Activity - Repeat the lines below exactly as they appear, but leave out the images.

Given entries -
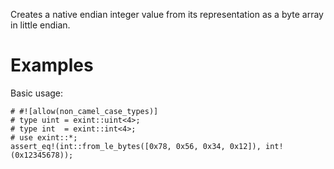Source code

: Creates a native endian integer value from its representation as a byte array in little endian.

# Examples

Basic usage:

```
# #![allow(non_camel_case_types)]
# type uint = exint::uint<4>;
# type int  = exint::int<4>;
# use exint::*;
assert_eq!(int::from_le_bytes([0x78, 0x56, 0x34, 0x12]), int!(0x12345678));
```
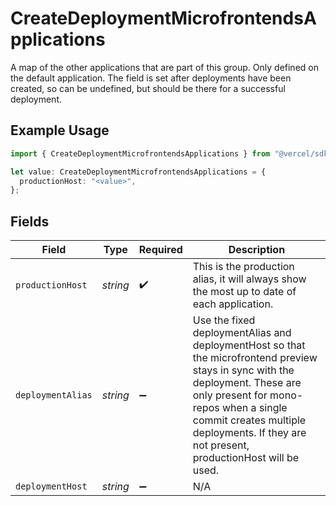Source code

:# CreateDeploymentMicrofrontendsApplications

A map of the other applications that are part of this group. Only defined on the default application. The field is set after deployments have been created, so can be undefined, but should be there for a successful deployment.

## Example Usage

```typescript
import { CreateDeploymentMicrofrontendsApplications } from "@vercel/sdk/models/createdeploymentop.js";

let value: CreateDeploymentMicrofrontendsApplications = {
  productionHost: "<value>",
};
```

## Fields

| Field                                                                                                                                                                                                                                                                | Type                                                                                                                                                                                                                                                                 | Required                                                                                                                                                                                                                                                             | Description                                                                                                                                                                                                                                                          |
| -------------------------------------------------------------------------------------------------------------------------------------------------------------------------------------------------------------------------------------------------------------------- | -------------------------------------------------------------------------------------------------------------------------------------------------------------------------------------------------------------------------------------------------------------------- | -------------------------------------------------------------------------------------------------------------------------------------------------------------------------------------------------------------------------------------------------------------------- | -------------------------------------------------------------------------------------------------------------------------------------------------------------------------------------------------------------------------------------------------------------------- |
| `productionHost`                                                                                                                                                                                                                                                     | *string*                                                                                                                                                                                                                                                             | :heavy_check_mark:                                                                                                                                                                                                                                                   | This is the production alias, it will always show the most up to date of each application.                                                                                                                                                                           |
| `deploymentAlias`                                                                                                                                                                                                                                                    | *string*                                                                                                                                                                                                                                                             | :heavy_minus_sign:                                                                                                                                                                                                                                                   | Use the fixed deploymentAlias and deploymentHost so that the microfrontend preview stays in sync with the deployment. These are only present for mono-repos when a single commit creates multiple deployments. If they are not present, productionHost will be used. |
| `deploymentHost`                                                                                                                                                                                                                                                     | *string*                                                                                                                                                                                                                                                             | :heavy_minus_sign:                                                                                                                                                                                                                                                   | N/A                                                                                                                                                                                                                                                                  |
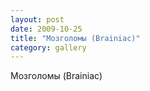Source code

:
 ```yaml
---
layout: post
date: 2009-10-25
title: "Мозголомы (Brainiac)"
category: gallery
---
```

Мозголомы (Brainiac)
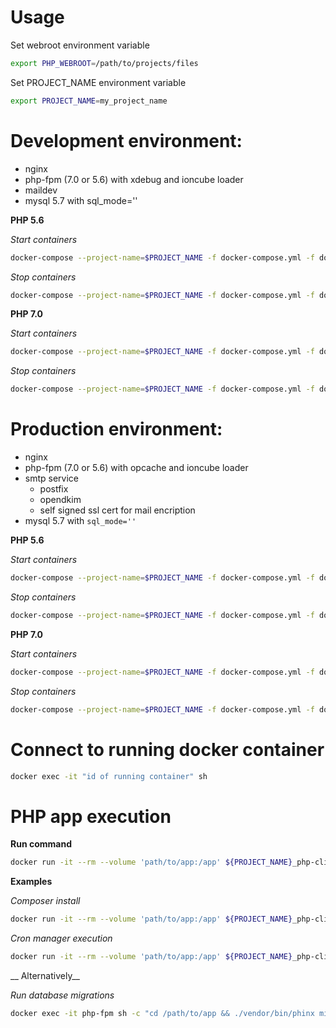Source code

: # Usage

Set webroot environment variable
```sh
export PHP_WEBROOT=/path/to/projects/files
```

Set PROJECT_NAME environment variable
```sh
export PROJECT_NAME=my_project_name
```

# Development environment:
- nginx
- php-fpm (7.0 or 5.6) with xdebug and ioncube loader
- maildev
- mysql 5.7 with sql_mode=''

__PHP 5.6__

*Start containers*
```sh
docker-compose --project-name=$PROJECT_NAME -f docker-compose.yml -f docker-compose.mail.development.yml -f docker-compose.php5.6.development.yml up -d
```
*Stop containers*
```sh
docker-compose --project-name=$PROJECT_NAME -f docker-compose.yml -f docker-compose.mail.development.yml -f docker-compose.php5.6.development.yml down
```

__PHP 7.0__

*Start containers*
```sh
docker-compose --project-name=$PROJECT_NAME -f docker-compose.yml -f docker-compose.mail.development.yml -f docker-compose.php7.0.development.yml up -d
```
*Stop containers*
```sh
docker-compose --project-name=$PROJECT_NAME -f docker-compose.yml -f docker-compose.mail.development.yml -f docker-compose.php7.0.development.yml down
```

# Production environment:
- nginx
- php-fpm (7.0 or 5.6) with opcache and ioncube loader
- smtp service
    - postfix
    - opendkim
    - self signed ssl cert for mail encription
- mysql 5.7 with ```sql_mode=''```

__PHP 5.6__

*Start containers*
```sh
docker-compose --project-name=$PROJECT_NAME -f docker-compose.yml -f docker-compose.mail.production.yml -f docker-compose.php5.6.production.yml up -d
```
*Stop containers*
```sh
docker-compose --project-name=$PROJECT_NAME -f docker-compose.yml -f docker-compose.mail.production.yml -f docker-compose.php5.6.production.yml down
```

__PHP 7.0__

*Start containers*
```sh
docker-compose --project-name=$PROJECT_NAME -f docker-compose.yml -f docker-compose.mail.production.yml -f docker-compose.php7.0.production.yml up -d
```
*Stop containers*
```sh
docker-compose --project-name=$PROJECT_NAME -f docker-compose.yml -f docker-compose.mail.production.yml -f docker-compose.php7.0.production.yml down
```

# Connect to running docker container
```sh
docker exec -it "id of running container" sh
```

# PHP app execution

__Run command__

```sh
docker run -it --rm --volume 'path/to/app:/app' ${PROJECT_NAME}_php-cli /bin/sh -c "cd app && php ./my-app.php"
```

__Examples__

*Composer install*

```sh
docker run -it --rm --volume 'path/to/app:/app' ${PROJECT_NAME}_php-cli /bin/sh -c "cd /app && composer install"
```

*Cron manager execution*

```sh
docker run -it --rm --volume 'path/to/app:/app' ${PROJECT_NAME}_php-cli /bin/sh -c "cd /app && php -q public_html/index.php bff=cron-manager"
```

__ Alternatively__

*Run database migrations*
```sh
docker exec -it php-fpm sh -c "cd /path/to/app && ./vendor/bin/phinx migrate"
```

Exercise response -
Source code

: Creates a native endian integer value from its representation as a byte array in little endian.

# Examples

Basic usage:

```
# #![allow(non_camel_case_types)]
# type uint = exint::uint<4>;
# type int  = exint::int<4>;
# use exint::*;
assert_eq!(int::from_le_bytes([0x78, 0x56, 0x34, 0x12]), int!(0x12345678));
```
Source code

:# CreateDeploymentMicrofrontendsApplications

A map of the other applications that are part of this group. Only defined on the default application. The field is set after deployments have been created, so can be undefined, but should be there for a successful deployment.

## Example Usage

```typescript
import { CreateDeploymentMicrofrontendsApplications } from "@vercel/sdk/models/createdeploymentop.js";

let value: CreateDeploymentMicrofrontendsApplications = {
  productionHost: "<value>",
};
```

## Fields

| Field                                                                                                                                                                                                                                                                | Type                                                                                                                                                                                                                                                                 | Required                                                                                                                                                                                                                                                             | Description                                                                                                                                                                                                                                                          |
| -------------------------------------------------------------------------------------------------------------------------------------------------------------------------------------------------------------------------------------------------------------------- | -------------------------------------------------------------------------------------------------------------------------------------------------------------------------------------------------------------------------------------------------------------------- | -------------------------------------------------------------------------------------------------------------------------------------------------------------------------------------------------------------------------------------------------------------------- | -------------------------------------------------------------------------------------------------------------------------------------------------------------------------------------------------------------------------------------------------------------------- |
| `productionHost`                                                                                                                                                                                                                                                     | *string*                                                                                                                                                                                                                                                             | :heavy_check_mark:                                                                                                                                                                                                                                                   | This is the production alias, it will always show the most up to date of each application.                                                                                                                                                                           |
| `deploymentAlias`                                                                                                                                                                                                                                                    | *string*                                                                                                                                                                                                                                                             | :heavy_minus_sign:                                                                                                                                                                                                                                                   | Use the fixed deploymentAlias and deploymentHost so that the microfrontend preview stays in sync with the deployment. These are only present for mono-repos when a single commit creates multiple deployments. If they are not present, productionHost will be used. |
| `deploymentHost`                                                                                                                                                                                                                                                     | *string*                                                                                                                                                                                                                                                             | :heavy_minus_sign:                                                                                                                                                                                                                                                   | N/A                                                                                                                                                                                                                                                                  |
Source code

:
 ```yaml
---
layout: post
date: 2009-10-25
title: "Мозголомы (Brainiac)"
category: gallery
---
```

Мозголомы (Brainiac)
Source code

: # Usage

Set webroot environment variable
```sh
export PHP_WEBROOT=/path/to/projects/files
```

Set PROJECT_NAME environment variable
```sh
export PROJECT_NAME=my_project_name
```

# Development environment:
- nginx
- php-fpm (7.0 or 5.6) with xdebug and ioncube loader
- maildev
- mysql 5.7 with sql_mode=''

__PHP 5.6__

*Start containers*
```sh
docker-compose --project-name=$PROJECT_NAME -f docker-compose.yml -f docker-compose.mail.development.yml -f docker-compose.php5.6.development.yml up -d
```
*Stop containers*
```sh
docker-compose --project-name=$PROJECT_NAME -f docker-compose.yml -f docker-compose.mail.development.yml -f docker-compose.php5.6.development.yml down
```

__PHP 7.0__

*Start containers*
```sh
docker-compose --project-name=$PROJECT_NAME -f docker-compose.yml -f docker-compose.mail.development.yml -f docker-compose.php7.0.development.yml up -d
```
*Stop containers*
```sh
docker-compose --project-name=$PROJECT_NAME -f docker-compose.yml -f docker-compose.mail.development.yml -f docker-compose.php7.0.development.yml down
```

# Production environment:
- nginx
- php-fpm (7.0 or 5.6) with opcache and ioncube loader
- smtp service
    - postfix
    - opendkim
    - self signed ssl cert for mail encription
- mysql 5.7 with ```sql_mode=''```

__PHP 5.6__

*Start containers*
```sh
docker-compose --project-name=$PROJECT_NAME -f docker-compose.yml -f docker-compose.mail.production.yml -f docker-compose.php5.6.production.yml up -d
```
*Stop containers*
```sh
docker-compose --project-name=$PROJECT_NAME -f docker-compose.yml -f docker-compose.mail.production.yml -f docker-compose.php5.6.production.yml down
```

__PHP 7.0__

*Start containers*
```sh
docker-compose --project-name=$PROJECT_NAME -f docker-compose.yml -f docker-compose.mail.production.yml -f docker-compose.php7.0.production.yml up -d
```
*Stop containers*
```sh
docker-compose --project-name=$PROJECT_NAME -f docker-compose.yml -f docker-compose.mail.production.yml -f docker-compose.php7.0.production.yml down
```

# Connect to running docker container
```sh
docker exec -it "id of running container" sh
```

# PHP app execution

__Run command__

```sh
docker run -it --rm --volume 'path/to/app:/app' ${PROJECT_NAME}_php-cli /bin/sh -c "cd app && php ./my-app.php"
```

__Examples__

*Composer install*

```sh
docker run -it --rm --volume 'path/to/app:/app' ${PROJECT_NAME}_php-cli /bin/sh -c "cd /app && composer install"
```

*Cron manager execution*

```sh
docker run -it --rm --volume 'path/to/app:/app' ${PROJECT_NAME}_php-cli /bin/sh -c "cd /app && php -q public_html/index.php bff=cron-manager"
```

__ Alternatively__

*Run database migrations*
```sh
docker exec -it php-fpm sh -c "cd /path/to/app && ./vendor/bin/phinx migrate"
```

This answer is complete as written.